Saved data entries
= = = = =

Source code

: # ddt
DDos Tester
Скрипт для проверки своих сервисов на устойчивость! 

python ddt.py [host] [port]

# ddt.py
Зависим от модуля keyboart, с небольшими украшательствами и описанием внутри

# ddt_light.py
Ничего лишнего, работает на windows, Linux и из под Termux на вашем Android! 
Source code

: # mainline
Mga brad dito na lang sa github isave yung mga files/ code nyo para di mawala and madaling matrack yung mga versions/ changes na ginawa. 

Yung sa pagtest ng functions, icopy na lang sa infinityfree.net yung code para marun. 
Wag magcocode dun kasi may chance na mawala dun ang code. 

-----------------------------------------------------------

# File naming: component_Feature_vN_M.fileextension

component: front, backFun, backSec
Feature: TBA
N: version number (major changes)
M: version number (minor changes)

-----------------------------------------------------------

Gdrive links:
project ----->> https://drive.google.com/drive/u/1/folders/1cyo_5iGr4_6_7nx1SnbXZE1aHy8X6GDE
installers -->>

= = = = =

Required work: Nothing in the data may be left out. Copy all of it exactly.

Answer section:
Source code

: # ddt
DDos Tester
Скрипт для проверки своих сервисов на устойчивость! 

python ddt.py [host] [port]

# ddt.py
Зависим от модуля keyboart, с небольшими украшательствами и описанием внутри

# ddt_light.py
Ничего лишнего, работает на windows, Linux и из под Termux на вашем Android! 
Source code

: # mainline
Mga brad dito na lang sa github isave yung mga files/ code nyo para di mawala and madaling matrack yung mga versions/ changes na ginawa. 

Yung sa pagtest ng functions, icopy na lang sa infinityfree.net yung code para marun. 
Wag magcocode dun kasi may chance na mawala dun ang code. 

-----------------------------------------------------------

# File naming: component_Feature_vN_M.fileextension

component: front, backFun, backSec
Feature: TBA
N: version number (major changes)
M: version number (minor changes)

-----------------------------------------------------------

Gdrive links:
project ----->> https://drive.google.com/drive/u/1/folders/1cyo_5iGr4_6_7nx1SnbXZE1aHy8X6GDE
installers -->>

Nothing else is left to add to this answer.